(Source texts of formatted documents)
=-=-=
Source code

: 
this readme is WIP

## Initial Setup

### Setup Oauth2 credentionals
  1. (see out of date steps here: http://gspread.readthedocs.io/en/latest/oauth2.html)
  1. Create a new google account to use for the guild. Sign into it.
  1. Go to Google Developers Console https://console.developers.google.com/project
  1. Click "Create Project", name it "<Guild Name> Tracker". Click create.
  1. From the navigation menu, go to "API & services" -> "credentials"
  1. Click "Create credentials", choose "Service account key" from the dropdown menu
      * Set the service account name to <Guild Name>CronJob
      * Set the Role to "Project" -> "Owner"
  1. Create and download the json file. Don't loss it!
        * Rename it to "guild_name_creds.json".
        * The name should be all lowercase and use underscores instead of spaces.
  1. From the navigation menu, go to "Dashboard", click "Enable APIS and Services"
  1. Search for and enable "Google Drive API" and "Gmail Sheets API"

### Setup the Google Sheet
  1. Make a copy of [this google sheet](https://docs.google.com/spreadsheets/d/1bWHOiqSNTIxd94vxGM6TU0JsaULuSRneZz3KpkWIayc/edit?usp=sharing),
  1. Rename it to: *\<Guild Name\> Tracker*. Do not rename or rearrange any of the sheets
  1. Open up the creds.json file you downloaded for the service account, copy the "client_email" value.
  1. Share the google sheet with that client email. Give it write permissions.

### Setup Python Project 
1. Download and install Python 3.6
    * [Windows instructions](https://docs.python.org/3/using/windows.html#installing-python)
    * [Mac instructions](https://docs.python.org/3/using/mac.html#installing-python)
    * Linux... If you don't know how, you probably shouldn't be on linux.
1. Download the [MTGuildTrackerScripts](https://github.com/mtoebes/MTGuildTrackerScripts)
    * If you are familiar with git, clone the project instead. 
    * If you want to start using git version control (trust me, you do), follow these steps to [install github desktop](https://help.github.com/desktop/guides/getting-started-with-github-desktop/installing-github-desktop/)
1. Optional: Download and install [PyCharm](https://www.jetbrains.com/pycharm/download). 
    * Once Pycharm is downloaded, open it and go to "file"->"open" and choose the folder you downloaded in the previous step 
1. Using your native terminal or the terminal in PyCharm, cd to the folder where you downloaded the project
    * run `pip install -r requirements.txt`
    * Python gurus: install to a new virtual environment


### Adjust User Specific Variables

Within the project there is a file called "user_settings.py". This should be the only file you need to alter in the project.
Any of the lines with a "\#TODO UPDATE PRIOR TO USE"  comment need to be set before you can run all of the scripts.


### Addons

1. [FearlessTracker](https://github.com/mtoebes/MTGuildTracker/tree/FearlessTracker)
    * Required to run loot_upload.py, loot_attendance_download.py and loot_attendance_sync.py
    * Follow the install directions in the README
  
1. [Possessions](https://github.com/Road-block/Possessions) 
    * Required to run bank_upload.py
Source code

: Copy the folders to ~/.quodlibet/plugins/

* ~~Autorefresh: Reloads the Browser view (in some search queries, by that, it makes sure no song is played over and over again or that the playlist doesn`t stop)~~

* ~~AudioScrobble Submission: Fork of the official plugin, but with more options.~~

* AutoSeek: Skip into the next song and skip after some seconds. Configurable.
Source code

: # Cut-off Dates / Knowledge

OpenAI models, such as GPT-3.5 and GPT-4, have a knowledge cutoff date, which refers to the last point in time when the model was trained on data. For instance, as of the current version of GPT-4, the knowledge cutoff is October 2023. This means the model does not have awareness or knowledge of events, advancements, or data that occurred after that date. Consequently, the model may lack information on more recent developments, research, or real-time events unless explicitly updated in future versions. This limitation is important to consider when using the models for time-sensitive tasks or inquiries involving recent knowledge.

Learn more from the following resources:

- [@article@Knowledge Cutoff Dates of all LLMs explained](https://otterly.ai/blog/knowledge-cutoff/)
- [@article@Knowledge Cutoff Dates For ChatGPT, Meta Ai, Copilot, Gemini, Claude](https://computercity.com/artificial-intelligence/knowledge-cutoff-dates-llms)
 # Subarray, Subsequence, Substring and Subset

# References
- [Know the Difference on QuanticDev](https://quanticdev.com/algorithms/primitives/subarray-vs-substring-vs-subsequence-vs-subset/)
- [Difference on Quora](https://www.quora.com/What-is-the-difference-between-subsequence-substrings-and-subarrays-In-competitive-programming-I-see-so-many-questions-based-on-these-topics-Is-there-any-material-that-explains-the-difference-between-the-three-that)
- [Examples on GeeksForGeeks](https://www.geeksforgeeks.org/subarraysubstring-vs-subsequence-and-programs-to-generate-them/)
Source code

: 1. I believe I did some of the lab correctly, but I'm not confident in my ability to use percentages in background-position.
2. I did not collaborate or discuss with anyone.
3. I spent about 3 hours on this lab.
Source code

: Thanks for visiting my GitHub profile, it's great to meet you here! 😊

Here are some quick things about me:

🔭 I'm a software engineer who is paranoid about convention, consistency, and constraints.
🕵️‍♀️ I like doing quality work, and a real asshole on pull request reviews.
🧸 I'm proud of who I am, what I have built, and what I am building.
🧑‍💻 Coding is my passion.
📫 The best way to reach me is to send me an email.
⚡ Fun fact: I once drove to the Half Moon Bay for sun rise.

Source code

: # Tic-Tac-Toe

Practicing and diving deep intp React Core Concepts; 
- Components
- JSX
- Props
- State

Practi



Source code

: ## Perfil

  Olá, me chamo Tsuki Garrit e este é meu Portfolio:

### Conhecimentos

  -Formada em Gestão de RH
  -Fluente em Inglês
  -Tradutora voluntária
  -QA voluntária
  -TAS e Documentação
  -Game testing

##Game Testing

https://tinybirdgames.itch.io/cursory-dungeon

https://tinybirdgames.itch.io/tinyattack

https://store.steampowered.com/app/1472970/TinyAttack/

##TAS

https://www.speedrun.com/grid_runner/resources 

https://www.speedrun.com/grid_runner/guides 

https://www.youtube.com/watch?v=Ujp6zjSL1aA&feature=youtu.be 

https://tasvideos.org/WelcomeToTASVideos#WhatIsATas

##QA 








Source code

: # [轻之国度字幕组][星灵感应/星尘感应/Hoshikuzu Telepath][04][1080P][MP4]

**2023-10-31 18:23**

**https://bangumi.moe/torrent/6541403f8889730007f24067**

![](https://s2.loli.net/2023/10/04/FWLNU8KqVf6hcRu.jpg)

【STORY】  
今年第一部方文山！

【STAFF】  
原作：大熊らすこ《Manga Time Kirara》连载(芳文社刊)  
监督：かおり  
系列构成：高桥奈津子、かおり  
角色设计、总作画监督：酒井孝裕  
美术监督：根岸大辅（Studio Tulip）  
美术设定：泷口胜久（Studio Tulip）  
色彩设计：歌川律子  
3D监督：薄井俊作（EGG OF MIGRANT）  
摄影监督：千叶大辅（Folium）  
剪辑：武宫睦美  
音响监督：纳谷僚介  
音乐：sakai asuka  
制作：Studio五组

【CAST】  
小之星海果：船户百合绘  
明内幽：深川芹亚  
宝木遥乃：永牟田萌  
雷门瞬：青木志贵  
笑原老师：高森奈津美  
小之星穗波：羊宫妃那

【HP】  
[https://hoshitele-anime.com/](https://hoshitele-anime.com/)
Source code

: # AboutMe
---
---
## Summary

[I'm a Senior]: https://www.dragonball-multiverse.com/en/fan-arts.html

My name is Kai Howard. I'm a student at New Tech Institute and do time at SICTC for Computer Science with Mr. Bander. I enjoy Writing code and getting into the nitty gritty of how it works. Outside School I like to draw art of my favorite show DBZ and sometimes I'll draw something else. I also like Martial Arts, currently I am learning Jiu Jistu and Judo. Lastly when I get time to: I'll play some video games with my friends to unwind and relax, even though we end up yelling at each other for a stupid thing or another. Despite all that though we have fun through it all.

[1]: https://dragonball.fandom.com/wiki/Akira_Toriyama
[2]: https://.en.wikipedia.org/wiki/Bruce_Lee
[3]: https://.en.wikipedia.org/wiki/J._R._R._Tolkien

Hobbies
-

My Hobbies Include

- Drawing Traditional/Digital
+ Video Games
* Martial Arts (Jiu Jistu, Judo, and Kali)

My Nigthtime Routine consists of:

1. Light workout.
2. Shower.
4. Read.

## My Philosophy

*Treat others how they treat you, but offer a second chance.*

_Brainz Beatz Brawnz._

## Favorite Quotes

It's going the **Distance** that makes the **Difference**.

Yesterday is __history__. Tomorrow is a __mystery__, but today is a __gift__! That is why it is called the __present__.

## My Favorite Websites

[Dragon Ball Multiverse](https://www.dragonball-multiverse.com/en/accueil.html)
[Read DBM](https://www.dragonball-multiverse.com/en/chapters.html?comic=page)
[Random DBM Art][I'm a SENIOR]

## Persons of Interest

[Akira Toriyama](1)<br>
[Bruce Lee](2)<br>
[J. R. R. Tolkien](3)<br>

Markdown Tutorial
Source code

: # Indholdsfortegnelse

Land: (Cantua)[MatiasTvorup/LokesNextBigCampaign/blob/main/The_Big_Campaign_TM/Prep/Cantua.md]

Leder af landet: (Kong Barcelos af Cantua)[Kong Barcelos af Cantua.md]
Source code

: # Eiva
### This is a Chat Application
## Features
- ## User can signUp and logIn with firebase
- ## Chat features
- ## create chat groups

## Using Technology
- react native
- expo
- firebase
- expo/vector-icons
=-=-=
Requirement ::
Only the lines above from the one with "[Random DBM Art][I'm a SENIOR]" through the one with "- ## create chat groups" should be duplicated, character for character.

Solution to the exercise ::
[Random DBM Art][I'm a SENIOR]

## Persons of Interest

[Akira Toriyama](1)<br>
[Bruce Lee](2)<br>
[J. R. R. Tolkien](3)<br>

Markdown Tutorial
Source code

: # Indholdsfortegnelse

Land: (Cantua)[MatiasTvorup/LokesNextBigCampaign/blob/main/The_Big_Campaign_TM/Prep/Cantua.md]

Leder af landet: (Kong Barcelos af Cantua)[Kong Barcelos af Cantua.md]
Source code

: # Eiva
### This is a Chat Application
## Features
- ## User can signUp and logIn with firebase
- ## Chat features
- ## create chat groups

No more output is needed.